De pronto, en la trama de la película, se escucha una canción que describe un “largo y sinuoso camino”. El mundo se detuvo con aquella formidable obra de arte proveniente de la inspiración de McCartney. Aquella que escribió cuando sabía que el cuarteto Liverpool había llegado a su fin y describía ese hecho como una metáfora de la travesía profesional con sus compañeros. La vistió con cuerdas que suavizaron hasta el carácter más áspero; el piano nos lleva de la mano a caminos conocidos, nos conduce a la mañana del día de hoy, a esa lucha interna entre alimentar mis miedos para justificar mi inacción, o al sostenimiento de la voluntad a cualquier precio. Casi sin darme cuenta, mis lágrimas empezaron a rodar como una caricia consoladora; como una pincelada emocional que dibujaba mis recuerdos; como una tinta silente de zozobra; como una brisa de impulsos contenidos; como la réplica de un caos que ve nacer un sentimiento. Mi corporalidad se averió sin previo aviso, mi mirada escaneaba mis zapatos y mis hombros descendían asimétricos y a desnivel.
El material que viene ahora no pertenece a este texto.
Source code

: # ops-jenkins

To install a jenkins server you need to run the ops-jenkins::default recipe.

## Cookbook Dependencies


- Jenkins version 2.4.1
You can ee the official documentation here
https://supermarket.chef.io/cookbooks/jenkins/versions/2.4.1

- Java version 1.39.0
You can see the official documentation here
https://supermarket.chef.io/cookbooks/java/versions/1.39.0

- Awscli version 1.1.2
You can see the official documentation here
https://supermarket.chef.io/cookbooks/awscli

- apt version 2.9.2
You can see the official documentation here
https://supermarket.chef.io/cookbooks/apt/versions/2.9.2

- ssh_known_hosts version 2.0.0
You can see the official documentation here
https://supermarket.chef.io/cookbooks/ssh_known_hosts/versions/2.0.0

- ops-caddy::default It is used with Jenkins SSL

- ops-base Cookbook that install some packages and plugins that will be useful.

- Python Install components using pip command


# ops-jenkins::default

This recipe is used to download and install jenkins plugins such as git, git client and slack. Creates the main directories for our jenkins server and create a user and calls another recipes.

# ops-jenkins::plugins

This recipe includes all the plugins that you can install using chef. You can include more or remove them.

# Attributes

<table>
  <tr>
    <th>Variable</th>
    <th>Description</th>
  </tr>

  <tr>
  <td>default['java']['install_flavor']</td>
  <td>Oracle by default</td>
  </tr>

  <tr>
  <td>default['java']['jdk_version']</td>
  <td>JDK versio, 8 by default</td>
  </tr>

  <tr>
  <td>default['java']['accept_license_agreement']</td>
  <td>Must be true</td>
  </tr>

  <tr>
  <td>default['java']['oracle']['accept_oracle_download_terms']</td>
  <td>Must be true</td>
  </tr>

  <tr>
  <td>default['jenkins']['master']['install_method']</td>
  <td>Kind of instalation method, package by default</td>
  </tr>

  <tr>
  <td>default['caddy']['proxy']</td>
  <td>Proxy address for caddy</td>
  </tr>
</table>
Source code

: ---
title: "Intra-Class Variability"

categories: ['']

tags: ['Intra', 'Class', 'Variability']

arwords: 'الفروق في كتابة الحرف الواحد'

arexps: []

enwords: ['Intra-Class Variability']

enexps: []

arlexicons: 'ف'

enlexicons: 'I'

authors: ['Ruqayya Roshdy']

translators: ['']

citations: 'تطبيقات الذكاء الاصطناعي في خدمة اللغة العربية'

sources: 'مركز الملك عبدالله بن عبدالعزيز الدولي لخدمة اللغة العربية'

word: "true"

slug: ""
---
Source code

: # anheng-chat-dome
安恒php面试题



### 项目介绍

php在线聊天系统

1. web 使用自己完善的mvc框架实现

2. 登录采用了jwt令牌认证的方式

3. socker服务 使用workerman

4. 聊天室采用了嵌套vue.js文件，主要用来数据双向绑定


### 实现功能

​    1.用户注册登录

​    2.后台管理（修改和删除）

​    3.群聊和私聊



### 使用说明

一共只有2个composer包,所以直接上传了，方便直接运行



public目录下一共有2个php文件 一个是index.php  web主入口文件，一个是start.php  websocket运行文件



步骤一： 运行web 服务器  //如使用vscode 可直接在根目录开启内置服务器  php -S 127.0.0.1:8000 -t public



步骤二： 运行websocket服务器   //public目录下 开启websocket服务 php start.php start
“Muchas veces he estado solo, y muchas veces he llorado; de cualquier forma, tú nunca sabrás, de cuantas maneras lo he intentado”. Eso me conectó con el pensamiento de desconexión. Si. Tal como lo leíste. ¿Cuántas veces hemos dado aquello que considerábamos era lo mejor, pero no bastó? ¿Cuántas veces los demás han dado lo mejor de sí, y nosotros no hemos reconocido ese esfuerzo? Cuando no hay conexión, sentimos que ningún esfuerzo será siquiera visible para quienes amamos. Y no es que seamos del todo malas personas. Es sólo ese instante que nos vuelve indiferentes. Sentí la necesidad de respirar profundo, de estirar mis brazos, de ofrecer disculpas, de escuchar que todo estará bien. Al final hice todo eso y escuché mi voz en mi interior diciendo “te disculpo y te aseguro que todo estará bien”.
La canción terminó, mi sándwich también y mis húmedas mejillas estaban listas para sostener mis ojos, aunque no por completo mi mirada. Llorar te lubrica el alma.
He sentido un abrazo en la distancia, he colgado tus besos en mi estudio, haz llenado mi alma de esperanza, y una tarde fugaz, yo seré tuyo. Porque el alma requiere de su espacio, mas no es menester que sea tan grande, sólo basta una estrofa y mi cansancio, para poner mis brazos a tu alcance. Sigue adelante.